• [PROBLEM REQUIREMENTS] What do the lines say from the start of the entries through the one containing "# Mintable contracts"? Repeat them exactly.

Dataset items:

□ □ □ □

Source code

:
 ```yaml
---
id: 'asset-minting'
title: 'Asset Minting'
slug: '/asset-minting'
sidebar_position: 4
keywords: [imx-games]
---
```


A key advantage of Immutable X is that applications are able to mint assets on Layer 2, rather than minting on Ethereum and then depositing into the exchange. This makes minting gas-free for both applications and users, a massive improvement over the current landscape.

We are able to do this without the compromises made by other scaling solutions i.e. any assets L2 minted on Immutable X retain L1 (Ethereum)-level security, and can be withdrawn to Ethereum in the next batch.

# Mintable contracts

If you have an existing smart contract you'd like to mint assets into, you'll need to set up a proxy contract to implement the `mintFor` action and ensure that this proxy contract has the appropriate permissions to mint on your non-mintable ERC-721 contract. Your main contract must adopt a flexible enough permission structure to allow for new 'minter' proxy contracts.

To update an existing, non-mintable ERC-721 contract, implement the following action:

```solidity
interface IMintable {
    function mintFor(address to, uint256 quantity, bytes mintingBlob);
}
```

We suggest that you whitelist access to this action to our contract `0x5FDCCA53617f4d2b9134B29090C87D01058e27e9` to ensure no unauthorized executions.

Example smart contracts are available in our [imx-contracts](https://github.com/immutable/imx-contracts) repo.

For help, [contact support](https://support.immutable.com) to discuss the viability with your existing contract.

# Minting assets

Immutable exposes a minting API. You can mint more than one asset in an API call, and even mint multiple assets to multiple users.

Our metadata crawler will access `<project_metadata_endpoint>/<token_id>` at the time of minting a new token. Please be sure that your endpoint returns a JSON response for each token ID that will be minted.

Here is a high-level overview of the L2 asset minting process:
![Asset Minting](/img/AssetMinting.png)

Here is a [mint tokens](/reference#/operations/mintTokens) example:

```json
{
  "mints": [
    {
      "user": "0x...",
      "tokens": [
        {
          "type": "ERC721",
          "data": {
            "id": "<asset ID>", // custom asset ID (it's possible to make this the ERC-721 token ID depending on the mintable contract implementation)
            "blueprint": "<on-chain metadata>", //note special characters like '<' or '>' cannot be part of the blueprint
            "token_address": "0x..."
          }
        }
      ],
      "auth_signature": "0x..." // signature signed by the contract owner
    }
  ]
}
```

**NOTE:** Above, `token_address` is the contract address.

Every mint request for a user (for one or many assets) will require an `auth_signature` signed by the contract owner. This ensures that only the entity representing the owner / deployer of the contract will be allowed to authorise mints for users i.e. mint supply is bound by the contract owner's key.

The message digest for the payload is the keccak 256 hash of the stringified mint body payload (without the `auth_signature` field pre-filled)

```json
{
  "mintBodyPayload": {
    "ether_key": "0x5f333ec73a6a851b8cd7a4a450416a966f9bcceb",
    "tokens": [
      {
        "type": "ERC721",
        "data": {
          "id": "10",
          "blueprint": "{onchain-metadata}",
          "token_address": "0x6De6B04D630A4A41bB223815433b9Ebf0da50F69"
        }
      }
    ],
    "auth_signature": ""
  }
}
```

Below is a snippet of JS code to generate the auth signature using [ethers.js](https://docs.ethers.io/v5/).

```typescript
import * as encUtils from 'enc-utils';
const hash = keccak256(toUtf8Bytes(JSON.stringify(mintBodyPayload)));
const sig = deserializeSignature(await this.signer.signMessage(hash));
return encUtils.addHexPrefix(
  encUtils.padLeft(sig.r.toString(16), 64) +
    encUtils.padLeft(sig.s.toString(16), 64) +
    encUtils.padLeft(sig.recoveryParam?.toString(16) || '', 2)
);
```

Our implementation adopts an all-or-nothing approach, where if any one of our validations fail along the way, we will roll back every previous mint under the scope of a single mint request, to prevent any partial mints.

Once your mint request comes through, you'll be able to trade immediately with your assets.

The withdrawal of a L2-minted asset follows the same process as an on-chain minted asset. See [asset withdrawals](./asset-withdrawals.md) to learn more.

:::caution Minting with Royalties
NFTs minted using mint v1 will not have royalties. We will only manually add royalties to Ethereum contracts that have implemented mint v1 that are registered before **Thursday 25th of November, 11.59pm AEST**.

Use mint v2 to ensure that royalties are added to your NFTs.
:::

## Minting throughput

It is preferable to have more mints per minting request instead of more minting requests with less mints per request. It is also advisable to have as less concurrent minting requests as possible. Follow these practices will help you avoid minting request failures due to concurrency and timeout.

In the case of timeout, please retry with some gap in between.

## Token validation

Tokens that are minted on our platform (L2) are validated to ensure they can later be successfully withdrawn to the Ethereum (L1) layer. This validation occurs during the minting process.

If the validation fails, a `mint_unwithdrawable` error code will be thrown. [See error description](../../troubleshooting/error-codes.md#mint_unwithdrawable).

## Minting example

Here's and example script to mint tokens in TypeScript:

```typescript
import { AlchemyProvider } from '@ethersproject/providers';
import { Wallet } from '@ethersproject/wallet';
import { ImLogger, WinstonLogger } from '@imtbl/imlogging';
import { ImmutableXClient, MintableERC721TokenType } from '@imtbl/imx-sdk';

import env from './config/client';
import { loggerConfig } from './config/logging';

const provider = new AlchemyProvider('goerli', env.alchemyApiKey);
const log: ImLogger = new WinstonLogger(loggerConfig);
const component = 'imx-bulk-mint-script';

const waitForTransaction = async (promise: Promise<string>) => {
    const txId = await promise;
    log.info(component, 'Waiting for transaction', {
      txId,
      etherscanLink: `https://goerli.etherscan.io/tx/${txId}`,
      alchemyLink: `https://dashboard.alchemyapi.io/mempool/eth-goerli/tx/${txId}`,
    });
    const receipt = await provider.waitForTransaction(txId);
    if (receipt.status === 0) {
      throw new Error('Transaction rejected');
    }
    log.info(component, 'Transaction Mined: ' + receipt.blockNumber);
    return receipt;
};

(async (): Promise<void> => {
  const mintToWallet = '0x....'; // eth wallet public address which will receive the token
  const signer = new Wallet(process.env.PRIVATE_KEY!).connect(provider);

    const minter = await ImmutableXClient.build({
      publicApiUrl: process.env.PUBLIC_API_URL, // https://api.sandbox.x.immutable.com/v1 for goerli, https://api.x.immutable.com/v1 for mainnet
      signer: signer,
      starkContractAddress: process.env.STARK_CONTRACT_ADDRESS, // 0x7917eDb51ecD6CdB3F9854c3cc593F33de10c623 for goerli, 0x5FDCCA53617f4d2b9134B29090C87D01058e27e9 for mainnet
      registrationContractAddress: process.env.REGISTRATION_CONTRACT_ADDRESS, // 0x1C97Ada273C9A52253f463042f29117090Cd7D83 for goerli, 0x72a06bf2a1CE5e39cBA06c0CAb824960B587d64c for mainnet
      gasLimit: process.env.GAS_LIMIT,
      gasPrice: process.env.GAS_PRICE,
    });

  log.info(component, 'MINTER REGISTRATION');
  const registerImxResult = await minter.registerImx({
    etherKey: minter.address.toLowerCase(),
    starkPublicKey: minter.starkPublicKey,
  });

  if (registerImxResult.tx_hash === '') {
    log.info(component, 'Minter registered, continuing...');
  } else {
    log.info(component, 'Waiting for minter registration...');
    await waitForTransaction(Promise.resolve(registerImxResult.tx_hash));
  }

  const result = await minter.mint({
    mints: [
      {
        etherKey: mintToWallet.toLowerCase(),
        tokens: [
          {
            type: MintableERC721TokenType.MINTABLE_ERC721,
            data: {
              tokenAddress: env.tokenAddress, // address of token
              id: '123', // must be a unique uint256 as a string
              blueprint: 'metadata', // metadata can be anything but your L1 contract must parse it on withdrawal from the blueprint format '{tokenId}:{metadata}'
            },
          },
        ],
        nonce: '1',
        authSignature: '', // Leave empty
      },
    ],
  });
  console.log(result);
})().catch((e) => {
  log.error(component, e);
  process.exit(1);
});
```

□ □ □ □

• [ANSWER SECTION]
Source code

:
 ```yaml
---
id: 'asset-minting'
title: 'Asset Minting'
slug: '/asset-minting'
sidebar_position: 4
keywords: [imx-games]
---
```


A key advantage of Immutable X is that applications are able to mint assets on Layer 2, rather than minting on Ethereum and then depositing into the exchange. This makes minting gas-free for both applications and users, a massive improvement over the current landscape.

We are able to do this without the compromises made by other scaling solutions i.e. any assets L2 minted on Immutable X retain L1 (Ethereum)-level security, and can be withdrawn to Ethereum in the next batch.

# Mintable contracts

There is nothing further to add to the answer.